## PROBLEM
Without changing a character, return the entries, but not the images they hold.

## SUPPLIED MATERIAL
****************
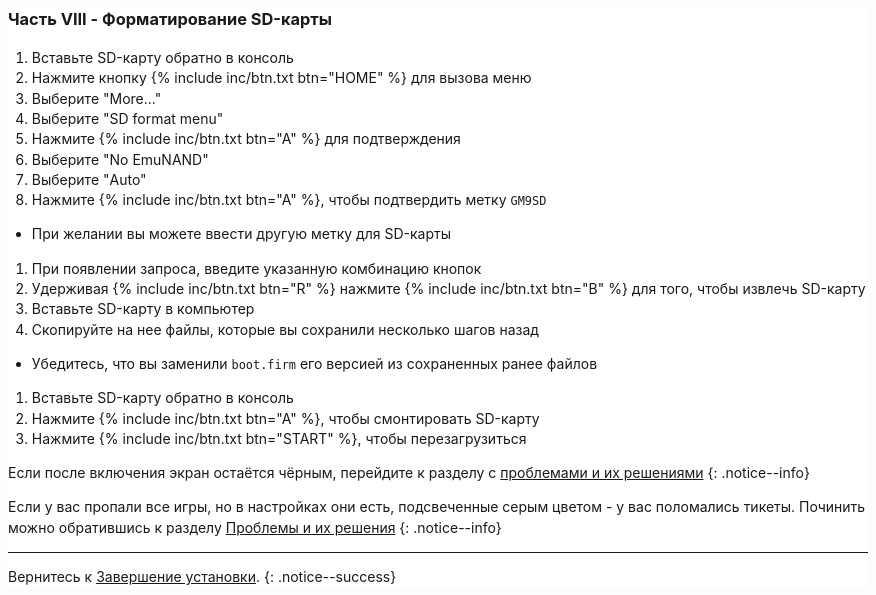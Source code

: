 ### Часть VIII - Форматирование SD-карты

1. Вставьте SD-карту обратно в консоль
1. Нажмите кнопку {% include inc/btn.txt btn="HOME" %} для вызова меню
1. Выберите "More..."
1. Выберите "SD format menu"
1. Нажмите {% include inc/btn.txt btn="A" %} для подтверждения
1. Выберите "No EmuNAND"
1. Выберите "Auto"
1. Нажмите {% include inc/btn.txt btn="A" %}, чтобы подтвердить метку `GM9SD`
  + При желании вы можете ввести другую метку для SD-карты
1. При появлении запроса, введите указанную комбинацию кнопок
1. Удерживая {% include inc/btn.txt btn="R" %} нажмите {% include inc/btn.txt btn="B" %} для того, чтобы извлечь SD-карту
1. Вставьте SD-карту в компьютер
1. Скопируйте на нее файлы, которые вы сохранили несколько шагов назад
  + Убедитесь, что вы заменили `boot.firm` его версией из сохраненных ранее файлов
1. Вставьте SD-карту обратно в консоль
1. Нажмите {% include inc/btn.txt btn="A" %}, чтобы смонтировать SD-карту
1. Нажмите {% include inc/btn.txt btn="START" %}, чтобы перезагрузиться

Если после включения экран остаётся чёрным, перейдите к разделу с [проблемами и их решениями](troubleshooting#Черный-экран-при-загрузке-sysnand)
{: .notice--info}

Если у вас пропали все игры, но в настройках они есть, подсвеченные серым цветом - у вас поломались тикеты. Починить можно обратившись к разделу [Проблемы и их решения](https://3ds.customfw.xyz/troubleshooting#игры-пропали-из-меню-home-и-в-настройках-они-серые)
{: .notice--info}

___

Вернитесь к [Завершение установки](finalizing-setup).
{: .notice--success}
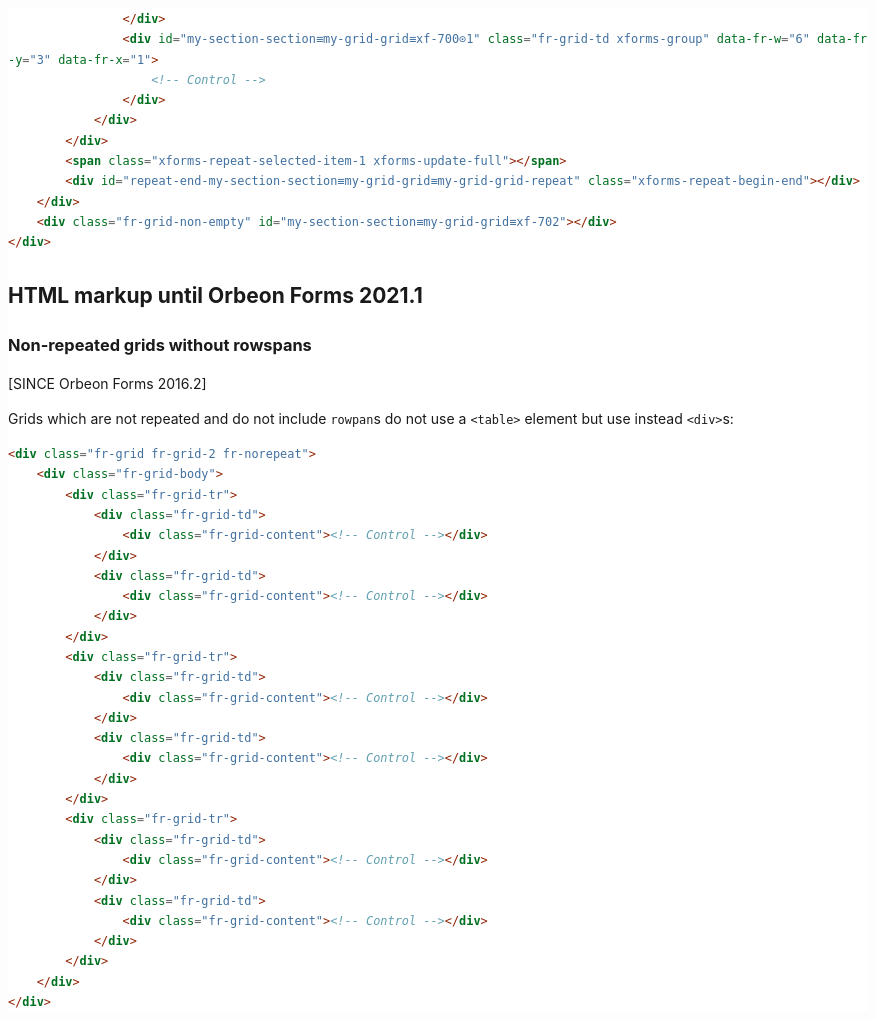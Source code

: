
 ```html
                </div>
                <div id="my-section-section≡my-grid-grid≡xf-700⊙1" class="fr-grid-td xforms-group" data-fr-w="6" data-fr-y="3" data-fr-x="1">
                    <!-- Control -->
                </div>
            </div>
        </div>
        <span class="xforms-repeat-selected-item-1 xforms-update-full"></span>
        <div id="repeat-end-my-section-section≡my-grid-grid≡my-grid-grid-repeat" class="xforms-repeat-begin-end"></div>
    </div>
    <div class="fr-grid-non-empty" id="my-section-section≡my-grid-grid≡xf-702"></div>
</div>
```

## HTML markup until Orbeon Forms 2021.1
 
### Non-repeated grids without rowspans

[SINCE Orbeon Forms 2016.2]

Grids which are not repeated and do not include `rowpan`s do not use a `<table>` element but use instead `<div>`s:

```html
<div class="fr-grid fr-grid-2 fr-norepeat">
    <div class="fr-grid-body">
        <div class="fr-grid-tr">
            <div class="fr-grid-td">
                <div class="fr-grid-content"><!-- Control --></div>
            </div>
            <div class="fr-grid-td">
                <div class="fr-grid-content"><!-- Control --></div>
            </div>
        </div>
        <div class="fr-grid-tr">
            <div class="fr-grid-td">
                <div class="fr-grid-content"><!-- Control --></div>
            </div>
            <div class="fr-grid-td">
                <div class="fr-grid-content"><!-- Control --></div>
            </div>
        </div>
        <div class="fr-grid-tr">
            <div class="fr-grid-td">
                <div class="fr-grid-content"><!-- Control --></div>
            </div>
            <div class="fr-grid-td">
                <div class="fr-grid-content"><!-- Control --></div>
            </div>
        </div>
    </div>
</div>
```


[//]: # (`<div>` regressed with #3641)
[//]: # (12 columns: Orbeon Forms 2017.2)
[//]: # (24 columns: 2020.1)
****************
## WORKED SOLUTION
Source code

: ### Часть VIII - Форматирование SD-карты

1. Вставьте SD-карту обратно в консоль
1. Нажмите кнопку {% include inc/btn.txt btn="HOME" %} для вызова меню
1. Выберите "More..."
1. Выберите "SD format menu"
1. Нажмите {% include inc/btn.txt btn="A" %} для подтверждения
1. Выберите "No EmuNAND"
1. Выберите "Auto"
1. Нажмите {% include inc/btn.txt btn="A" %}, чтобы подтвердить метку `GM9SD`
  + При желании вы можете ввести другую метку для SD-карты
1. При появлении запроса, введите указанную комбинацию кнопок
1. Удерживая {% include inc/btn.txt btn="R" %} нажмите {% include inc/btn.txt btn="B" %} для того, чтобы извлечь SD-карту
1. Вставьте SD-карту в компьютер
1. Скопируйте на нее файлы, которые вы сохранили несколько шагов назад
  + Убедитесь, что вы заменили `boot.firm` его версией из сохраненных ранее файлов
1. Вставьте SD-карту обратно в консоль
1. Нажмите {% include inc/btn.txt btn="A" %}, чтобы смонтировать SD-карту
1. Нажмите {% include inc/btn.txt btn="START" %}, чтобы перезагрузиться

Если после включения экран остаётся чёрным, перейдите к разделу с [проблемами и их решениями](troubleshooting#Черный-экран-при-загрузке-sysnand)
{: .notice--info}

Если у вас пропали все игры, но в настройках они есть, подсвеченные серым цветом - у вас поломались тикеты. Починить можно обратившись к разделу [Проблемы и их решения](https://3ds.customfw.xyz/troubleshooting#игры-пропали-из-меню-home-и-в-настройках-они-серые)
{: .notice--info}

___

Вернитесь к [Завершение установки](finalizing-setup).
{: .notice--success}
Source code

:
 ```html
                </div>
                <div id="my-section-section≡my-grid-grid≡xf-700⊙1" class="fr-grid-td xforms-group" data-fr-w="6" data-fr-y="3" data-fr-x="1">
                    <!-- Control -->
                </div>
            </div>
        </div>
        <span class="xforms-repeat-selected-item-1 xforms-update-full"></span>
        <div id="repeat-end-my-section-section≡my-grid-grid≡my-grid-grid-repeat" class="xforms-repeat-begin-end"></div>
    </div>
    <div class="fr-grid-non-empty" id="my-section-section≡my-grid-grid≡xf-702"></div>
</div>
```

## HTML markup until Orbeon Forms 2021.1
 
### Non-repeated grids without rowspans

[SINCE Orbeon Forms 2016.2]

Grids which are not repeated and do not include `rowpan`s do not use a `<table>` element but use instead `<div>`s:

```html
<div class="fr-grid fr-grid-2 fr-norepeat">
    <div class="fr-grid-body">
        <div class="fr-grid-tr">
            <div class="fr-grid-td">
                <div class="fr-grid-content"><!-- Control --></div>
            </div>
            <div class="fr-grid-td">
                <div class="fr-grid-content"><!-- Control --></div>
            </div>
        </div>
        <div class="fr-grid-tr">
            <div class="fr-grid-td">
                <div class="fr-grid-content"><!-- Control --></div>
            </div>
            <div class="fr-grid-td">
                <div class="fr-grid-content"><!-- Control --></div>
            </div>
        </div>
        <div class="fr-grid-tr">
            <div class="fr-grid-td">
                <div class="fr-grid-content"><!-- Control --></div>
            </div>
            <div class="fr-grid-td">
                <div class="fr-grid-content"><!-- Control --></div>
            </div>
        </div>
    </div>
</div>
```


[//]: # (`<div>` regressed with #3641)
[//]: # (12 columns: Orbeon Forms 2017.2)
[//]: # (24 columns: 2020.1)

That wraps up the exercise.